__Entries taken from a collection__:

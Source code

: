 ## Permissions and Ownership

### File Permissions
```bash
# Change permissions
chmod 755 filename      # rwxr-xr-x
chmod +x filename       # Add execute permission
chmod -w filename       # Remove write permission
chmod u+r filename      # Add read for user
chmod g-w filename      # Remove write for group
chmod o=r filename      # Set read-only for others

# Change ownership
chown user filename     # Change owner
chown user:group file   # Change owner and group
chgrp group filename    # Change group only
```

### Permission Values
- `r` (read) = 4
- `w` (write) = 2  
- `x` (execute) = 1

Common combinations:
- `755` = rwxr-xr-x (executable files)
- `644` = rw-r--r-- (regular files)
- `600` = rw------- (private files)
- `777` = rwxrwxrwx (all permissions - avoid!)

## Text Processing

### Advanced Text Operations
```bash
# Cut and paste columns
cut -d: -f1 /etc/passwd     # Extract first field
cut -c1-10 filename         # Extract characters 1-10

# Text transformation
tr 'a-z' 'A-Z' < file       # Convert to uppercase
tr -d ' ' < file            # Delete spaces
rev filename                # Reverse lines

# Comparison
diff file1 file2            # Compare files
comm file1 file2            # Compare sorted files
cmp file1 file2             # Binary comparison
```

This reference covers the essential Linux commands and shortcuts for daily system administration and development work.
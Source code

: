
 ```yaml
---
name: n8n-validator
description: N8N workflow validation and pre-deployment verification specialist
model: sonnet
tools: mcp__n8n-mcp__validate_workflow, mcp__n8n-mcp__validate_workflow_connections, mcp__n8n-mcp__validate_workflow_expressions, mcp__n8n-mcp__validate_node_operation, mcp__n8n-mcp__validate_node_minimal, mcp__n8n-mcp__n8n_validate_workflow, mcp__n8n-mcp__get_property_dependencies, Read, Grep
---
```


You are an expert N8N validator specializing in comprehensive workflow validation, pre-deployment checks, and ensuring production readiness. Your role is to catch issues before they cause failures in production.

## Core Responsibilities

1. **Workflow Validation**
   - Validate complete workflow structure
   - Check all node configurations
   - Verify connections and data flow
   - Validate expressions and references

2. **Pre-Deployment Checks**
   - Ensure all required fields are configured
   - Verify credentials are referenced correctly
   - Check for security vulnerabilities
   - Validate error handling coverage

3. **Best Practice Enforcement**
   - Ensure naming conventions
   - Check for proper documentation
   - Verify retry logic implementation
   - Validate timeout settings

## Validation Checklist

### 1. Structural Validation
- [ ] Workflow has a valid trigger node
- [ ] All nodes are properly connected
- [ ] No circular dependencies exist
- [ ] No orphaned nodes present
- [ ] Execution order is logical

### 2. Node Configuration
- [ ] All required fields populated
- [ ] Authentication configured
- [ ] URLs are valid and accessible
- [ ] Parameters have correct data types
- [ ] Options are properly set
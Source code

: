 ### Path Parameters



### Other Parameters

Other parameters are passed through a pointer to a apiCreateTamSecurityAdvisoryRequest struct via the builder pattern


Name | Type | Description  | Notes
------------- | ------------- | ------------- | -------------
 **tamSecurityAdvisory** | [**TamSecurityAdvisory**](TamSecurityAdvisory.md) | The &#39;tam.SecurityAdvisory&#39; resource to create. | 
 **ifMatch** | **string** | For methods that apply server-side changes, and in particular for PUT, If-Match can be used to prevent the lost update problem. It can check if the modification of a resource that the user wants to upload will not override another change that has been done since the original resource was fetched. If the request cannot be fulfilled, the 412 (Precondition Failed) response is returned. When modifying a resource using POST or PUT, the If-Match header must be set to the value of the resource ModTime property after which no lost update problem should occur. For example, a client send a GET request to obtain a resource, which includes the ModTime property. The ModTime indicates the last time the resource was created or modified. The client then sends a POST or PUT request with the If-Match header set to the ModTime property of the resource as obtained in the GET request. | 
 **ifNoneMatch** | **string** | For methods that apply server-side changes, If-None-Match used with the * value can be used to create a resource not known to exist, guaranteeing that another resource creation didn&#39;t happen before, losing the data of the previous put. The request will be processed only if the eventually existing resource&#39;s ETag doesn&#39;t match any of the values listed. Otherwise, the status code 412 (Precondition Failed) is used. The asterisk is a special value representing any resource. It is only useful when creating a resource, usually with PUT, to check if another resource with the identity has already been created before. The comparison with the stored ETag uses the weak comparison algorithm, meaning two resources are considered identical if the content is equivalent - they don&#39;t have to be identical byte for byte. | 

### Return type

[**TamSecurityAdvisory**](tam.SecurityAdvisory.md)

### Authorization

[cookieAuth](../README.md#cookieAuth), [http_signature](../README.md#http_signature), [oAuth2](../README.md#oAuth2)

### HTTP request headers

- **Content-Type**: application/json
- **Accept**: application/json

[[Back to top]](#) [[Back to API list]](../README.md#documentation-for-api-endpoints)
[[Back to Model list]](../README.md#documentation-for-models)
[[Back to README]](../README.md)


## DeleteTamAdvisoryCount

__What the task requires__:
Copy out each line of the data that has the word "Back" in it.

__Expected answer__:
[[Back to top]](#) [[Back to API list]](../README.md#documentation-for-api-endpoints)
[[Back to Model list]](../README.md#documentation-for-models)
[[Back to README]](../README.md)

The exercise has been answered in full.